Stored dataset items
======

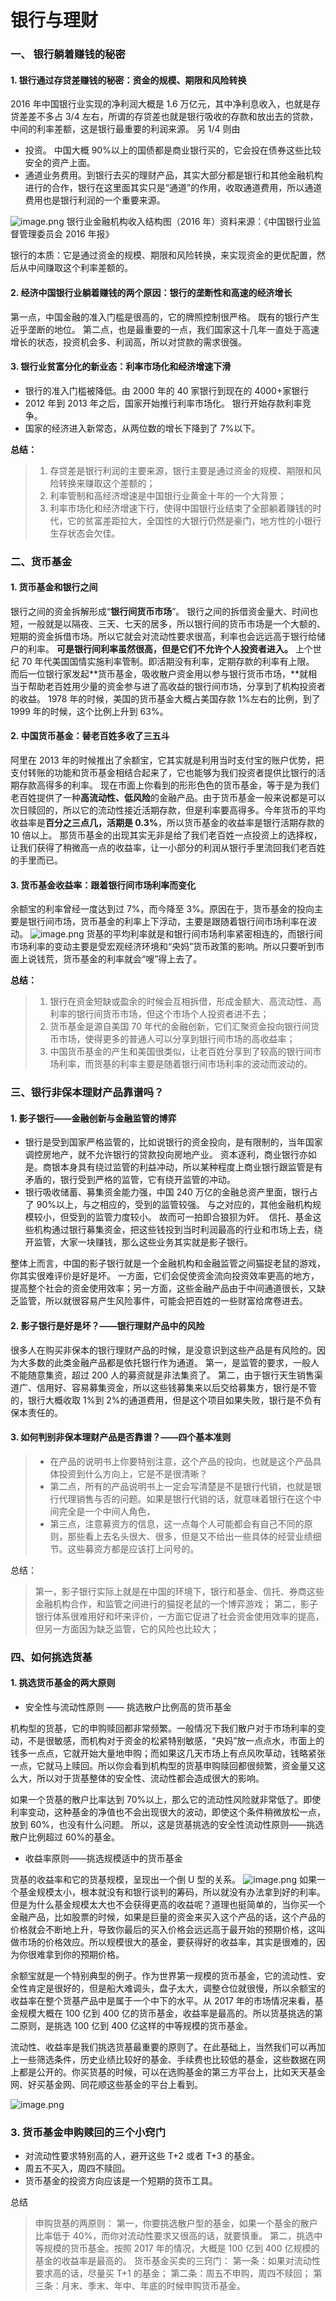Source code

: # 银行与理财

### 一、 银行躺着赚钱的秘密

#### **1. 银行通过存贷差赚钱的秘密：资金的规模、期限和风险转换**

2016 年中国银行业实现的净利润大概是 1.6 万亿元，其中净利息收入，也就是存贷差差不多占 3/4 左右，所谓的存贷差也就是银行吸收的存款和放出去的贷款，中间的利率差额，这是银行最重要的利润来源。
另 1/4 则由

- 投资。 中国大概 90%以上的国债都是商业银行买的，它会投在债券这些比较安全的资产上面。
- 通道业务费用。到银行去买的理财产品，其实大部分都是银行和其他金融机构进行的合作，银行在这里面其实只是“通道”的作用，收取通道费用，所以通道费用也是银行利润的一个重要来源。

![image.png](./img/iGAF2fVYRUZYFkPU/1620571906998-36734875-98cb-4069-a16e-ebb9ac9ee805-766963.png)
银行业金融机构收入结构图（2016 年）资料来源：《中国银行业监督管理委员会 2016 年报》

银行的本质：它是通过资金的规模、期限和风险转换，来实现资金的更优配置，然后从中间赚取这个利率差额的。

#### 2. 经济中国银行业躺着赚钱的两个原因：银行的垄断性和高速的经济增长

第一点，中国金融的准入门槛是很高的，它的牌照控制很严格。 既有的银行产生近乎垄断的地位。
第二点，也是最重要的一点，我们国家这十几年一直处于高速增长的状态，投资机会多、利润高，所以对贷款的需求很强。

#### **3. 银行业贫富分化的新业态：利率市场化和经济增速下滑**

- 银行的准入门槛被降低。由 2000 年的 40 家银行到现在的 4000+家银行
- 2012 年到 2013 年之后，国家开始推行利率市场化。 银行开始存款利率竞争。
- 国家的经济进入新常态，从两位数的增长下降到了 7%以下。

**总结：**

> 1. 存贷差是银行利润的主要来源，银行主要是通过资金的规模、期限和风险转换来赚取这个差额的；
> 2. 利率管制和高经济增速是中国银行业黄金十年的一个大背景；
> 3. 利率市场化和经济增速下行，使得中国银行业结束了全部躺着赚钱的时代，它的贫富差距拉大，全国性的大银行仍然是豪门，地方性的小银行生存状态会欠佳。

### 二、货币基金

#### 1. **货币基金和银行之间**

银行之间的资金拆解形成“**银行间货币市场**”。 银行之间的拆借资金量大、时间也短，一般就是以隔夜、三天、七天的居多，所以银行间的货币市场是一个大额的、短期的资金拆借市场。所以它就会对流动性要求很高，利率也会远远高于银行给储户的利率。
**可是银行间利率虽然很高，但是它们不允许个人投资者进入。**
上个世纪 70 年代美国国情实施利率管制。即活期没有利率，定期存款的利率有上限。 而后一位银行家发起**货币基金，吸收散户资金用以参与银行货币市场，**就相当于帮助老百姓用少量的资金参与进了高收益的银行间市场，分享到了机构投资者的收益。
1978 年的时候，美国的货币基金大概占美国存款 1%左右的比例，到了 1999 年的时候，这个比例上升到 63%。

#### 2. 中国货币基金：替老百姓多收了三五斗

阿里在 2013 年的时候推出了余额宝，它其实就是利用当时支付宝的账户优势，把支付转账的功能和货币基金相结合起来了，它也能够为我们投资者提供比银行的活期存款高得多的利率。
现在市面上你看到的形形色色的货币基金，等于是为我们老百姓提供了一种**高流动性、低风险**的金融产品。由于货币基金一般来说都是可以次日赎回的，所以它的流动性接近活期存款，但是利率要高得多。今年货币的平均收益率是**百分之三点几，活期是 0.3%**，所以货币基金的收益率是银行活期存款的 10 倍以上。
那货币基金的出现其实无非是给了我们老百姓一点投资上的选择权，让我们获得了稍微高一点的收益率，让一小部分的利润从银行手里流回我们老百姓的手里而已。

#### 3. 货币基金收益率：跟着银行间市场利率而变化

余额宝的利率曾经一度达到过 7%，而今降至 3%。原因在于，货币基金的投向主要是银行间市场，货币基金的利率上下浮动，主要是跟随着银行间市场利率在波动。
![image.png](./img/iGAF2fVYRUZYFkPU/1620573517121-77191c2f-f2ef-45b3-a2c8-97f9d261b696-795390.png)
货基的平均利率就是和银行间市场利率紧密相连的，而银行间市场利率的变动主要是受宏观经济环境和“央妈”货币政策的影响。所以只要听到市面上说钱荒，货币基金的利率就会“嗖”得上去了。

**总结：**

> 1. 银行在资金短缺或盈余的时候会互相拆借，形成金额大、高流动性、高利率的银行间货币市场，但这个市场个人投资者进不去；
> 2. 货币基金是源自美国 70 年代的金融创新，它们汇聚资金投向银行间货币市场，使得更多的普通人可以分享到银行间市场的高收益率；
> 3. 中国货币基金的产生和美国很类似，让老百姓分享到了较高的银行间市场利率，而货基的利率主要是随着银行间市场利率的波动而波动的。

### 三、银行非保本理财产品靠谱吗？

#### 1. **影子银行——金融创新与金融监管的博弈**

- 银行是受到国家严格监管的，比如说银行的资金投向，是有限制的，当年国家调控房地产，就不允许银行的贷款投向房地产业。
  资本逐利，商业银行亦如是。商银本身具有绕过监管的利益冲动，所以某种程度上商业银行跟监管是有矛盾的，银行受到严格的监管，它有绕开监管的冲动。
- 银行吸收储蓄、募集资金能力强，中国 240 万亿的金融总资产里面，银行占了 90%以上，与之相应的，受到的监管较强。 与之对应的，其他金融机构规模较小，但受到的监管力度较小。 故而可一拍即合狼狈为奸。 
  信托、基金这些机构通过银行募集资金，把这些钱投到当时利润最高的行业和市场上去，绕开监管，大家一块赚钱，那么这些业务其实就是影子银行。

整体上而言，中国的影子银行就是一个金融机构和金融监管之间猫捉老鼠的游戏，你其实很难评价是好是坏。 一方面，它们会促使资金流向投资效率更高的地方，提高整个社会的资金使用效率；另一方面，这些金融产品由于中间通道很长，又缺乏监管，所以就很容易产生风险事件，可能会把百姓的一些财富给席卷进去。

#### **2. 影子银行是好是坏？——银行理财产品中的风险**

很多人在购买非保本的银行理财产品的时候，是没意识到这些产品是有风险的。因为大多数的此类金融产品都是依托银行作为通道。
第一，是监管的要求，一般人不能随意集资，超过 200 人的募资就是非法集资了。
第二，由于银行天生销售渠道广、信用好、容易募集资金，所以这些钱募集来以后交给募集方，银行是不管的，银行大概收取 1%到 2%的通道费用，但是这个项目如果失败，银行是不负有保本责任的。

#### 3. **如何判别非保本理财产品是否靠谱？——四个基本准则**

> - 在产品的说明书上你要特别注意，这个产品的投向，也就是这个产品具体投资到什么方向上，它是不是很清晰？
> - 第二点，所有的产品说明书上一定会写清楚是不是银行代销，也就是银行代理销售与否的问题。如果是银行代销的话，就意味着银行在这个中间完全是一个中间人角色，
> - 第三点，注意募资方的信息，这一点每个人可能都会有自己不同的原则，那些看上去名头很大、很多，但是又不给出一些具体的经营业绩细节。这些募资方都是应该打上问号的。

总结：

> 第一，影子银行实际上就是在中国的环境下，银行和基金、信托、券商这些金融机构合作，和监管之间进行的猫捉老鼠的一个博弈游戏；
> 第二，影子银行体系很难用好和坏来评价，一方面它促进了社会资金使用效率的提高，但另一方面因为缺乏监管，它的风险也比较大；

### 四、如何挑选货基

#### **1. 挑选货币基金的两大原则**

- 安全性与流动性原则 —— 挑选散户比例高的货币基金

机构型的货基，它的申购赎回都非常频繁。一般情况下我们散户对于市场利率的变动，不是很敏感，而机构对于资金的松紧特别敏感，“央妈”放一点点水，市面上的钱多一点点，它就开始大量地申购；而如果这几天市场上有点风吹草动，钱略紧张一点，它就马上赎回。所以你会看到机构型的货基申购赎回都很频繁，资金量又这么大，所以对于货基整体的安全性、流动性都会造成很大的影响。

如果一个货基的散户比率达到 70%以上，那么它的流动性风险就非常低了。即使利率变动，这种基金的净值也不会出现很大的波动，即使这个条件稍微放松一点，放到 60%，也没有什么问题。
所以，这是货基挑选的安全性流动性原则——挑选散户比例超过 60%的基金。

- 收益率原则——挑选规模适中的货币基金

货基的收益率和它的货基规模，呈现出一个倒 U 型的关系。
![image.png](./img/iGAF2fVYRUZYFkPU/1620575059871-7df4fa9a-cc31-4565-a048-e688a859acdd-821246.png)
如果一个基金规模太小，根本就没有和银行谈判的筹码，所以就没有办法拿到好的利率。但是为什么基金规模太大也不会获得更高的收益呢？道理也挺简单的，当你买一个金融产品，比如股票的时候，如果是巨量的资金来买入这个产品的话，这个产品的价格就会不断地上升，导致你最后的买入价格会远远高于最开始的预期价格，这叫做市场的价格效应。所以规模很大的基金，要获得好的收益率，其实是很难的，因为你很难拿到你的预期价格。

余额宝就是一个特别典型的例子。作为世界第一规模的货币基金，它的流动性、安全性肯定是很好的，但是船大难调头，盘子太大，调整仓位就很慢，所以余额宝的收益率在整个货基产品中是属于一个中下的水平。从 2017 年的市场情况来看，基金规模大概在 100 亿到 400 亿的货币基金，收益率是最高的。所以货基挑选的第二原则，是挑选 100 亿到 400 亿这样的中等规模的货币基金。

流动性、收益率是我们挑选货基最重要的原则了。在此基础上，当然我们可以再加上一些筛选条件，历史业绩比较好的基金、手续费也比较低的基金，这些数据在网上都是公开的。你买货基的时候，可以在选购基金的第三方平台上，比如天天基金网、好买基金网、同花顺这些基金的平台上看到。

![image.png](./img/iGAF2fVYRUZYFkPU/1620575269148-b432cd6e-e7c7-461a-a82e-0cf716b8d69e-550689.png)

### **3. 货币基金申购赎回的三个小窍门**

- 对流动性要求特别高的人，避开这些 T+2 或者 T+3 的基金。
- 周五不买入，周四不赎回。
- 货币基金的投资方向应该是一个短期的货币工具。

总结

> 申购货基的两原则：
> 第一，你要挑选散户型的基金，如果一个基金的散户比率低于 40%，而你对流动性要求又很高的话，就要慎重。
> 第二，挑选中等规模的货币基金。按照 2017 年的情况，大概是 100 亿到 400 亿规模的基金的收益率是最高的。 货币基金买卖的三窍门：
> 第一条：如果对流动性要求高的话，尽量买 T+1 的基金；
> 第二条：周五不申购，周四不赎回；
> 第三条：月末、季末、年中、年底的时候申购货币基金。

======

- Instructions to follow
Lines containing the word "image" must be found in the data above and copied.

- Answer
![image.png](./img/iGAF2fVYRUZYFkPU/1620571906998-36734875-98cb-4069-a16e-ebb9ac9ee805-766963.png)
![image.png](./img/iGAF2fVYRUZYFkPU/1620573517121-77191c2f-f2ef-45b3-a2c8-97f9d261b696-795390.png)
![image.png](./img/iGAF2fVYRUZYFkPU/1620575059871-7df4fa9a-cc31-4565-a048-e688a859acdd-821246.png)
![image.png](./img/iGAF2fVYRUZYFkPU/1620575269148-b432cd6e-e7c7-461a-a82e-0cf716b8d69e-550689.png)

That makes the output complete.